- Genre: Comedy
- Written by: Sarah Kendall, Alice Lowe, Barunka O'Shaughnessy, Clare Thomson
- Directed by: Dewi Humphreys, Rupert Jones
- Starring: Sarah Kendall, Alice Lowe, Barunka O'Shaughnessy, Clare Thomson
- Country of origin: United Kingdom
- Original language: English
- No. of episodes: 5

Production
- Producer: Siobhan Bachman
- Production company: Tiger Aspect Productions

Original release
- Network: E4
- Release: 3 December – 17 December 2008

= Beehive (TV series) =

British sketch comedy series

Beehive is a British sketch comedy series which was broadcast in 2008. It stars Australian comedian Sarah Kendall and British comedy actresses Alice Lowe, Barunka O'Shaughnessy, and Clare Thomson, who wrote much of the show's material.
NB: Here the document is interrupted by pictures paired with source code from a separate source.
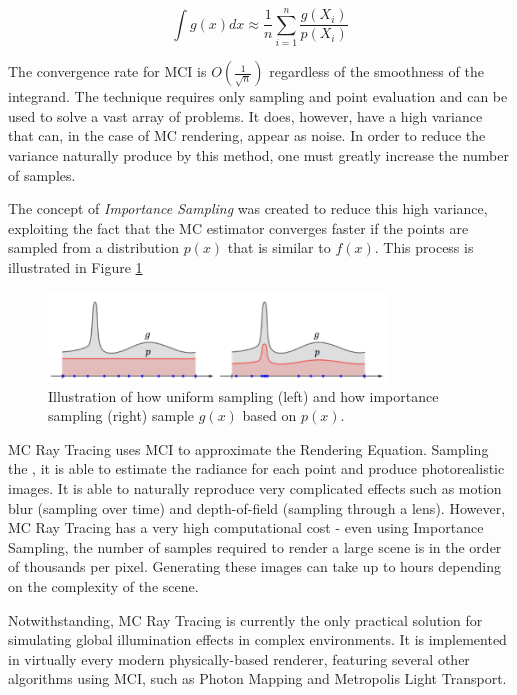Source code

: $$ \int g(x)dx \approx \frac{1}{n} \sum_{i = 1}^{n} \frac{g(X_i)}{p(X_i)}$$

The convergence rate for MCI is $O(\frac{1}{\sqrt{n}})$ regardless of the smoothness of the integrand. The technique requires only sampling and point evaluation and can be used to solve a vast array of problems. It does, however, have a high variance that can, in the case of MC rendering, appear as noise. In order to reduce the variance naturally produce by this method, one must greatly increase the number of samples.

The concept of \textit{Importance Sampling} was created to reduce this high variance, exploiting the fact that the MC estimator converges faster if the points are sampled from a distribution $p(x)$ that is similar to $f(x)$. This process is illustrated in Figure \ref{fig:importance}

\begin{figure}[h]
  \centering
  \includegraphics[width=0.8\textwidth,height=\textheight,keepaspectratio]{images/3_theoretical_foundations/importance.png}
  \caption{Illustration of how uniform sampling (left) and how importance sampling (right) sample $g(x)$ based on $p(x)$. }
  \label{fig:importance}
\end{figure}


MC Ray Tracing uses MCI to approximate the Rendering Equation. Sampling the , it is able to estimate the radiance for each point and produce photorealistic images. It is able to naturally reproduce very complicated effects such as motion blur (sampling over time) and depth-of-field (sampling through a lens). However, MC Ray Tracing has a very high computational cost - even using Importance Sampling, the number of samples required to render a large scene is in the order of thousands per pixel. Generating these images can take up to hours depending on the complexity of the scene. 

Notwithstanding, MC Ray Tracing is currently the only practical solution for simulating global illumination effects in complex environments. It is implemented in virtually every modern physically-based renderer, featuring several other algorithms using MCI, such as Photon Mapping and Metropolis Light Transport.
Producer Siobhan Rhodes stated prior to production that the show would be about funny women, who do not feature regularly on TV. The show also features Habib Nasib Nader and Jack Whitehall.

==Recurring sketches==
The politically incorrect South African flight attendants titled Air Afrikaans is a recurring sketch, as is a parody of Sex and the City.

==Reviews==
Initial reviews of Beehive praised the show's colourful costumes and inventive material, but the majority drew unfavourable comparisons with earlier all-female comedy show Smack the Pony.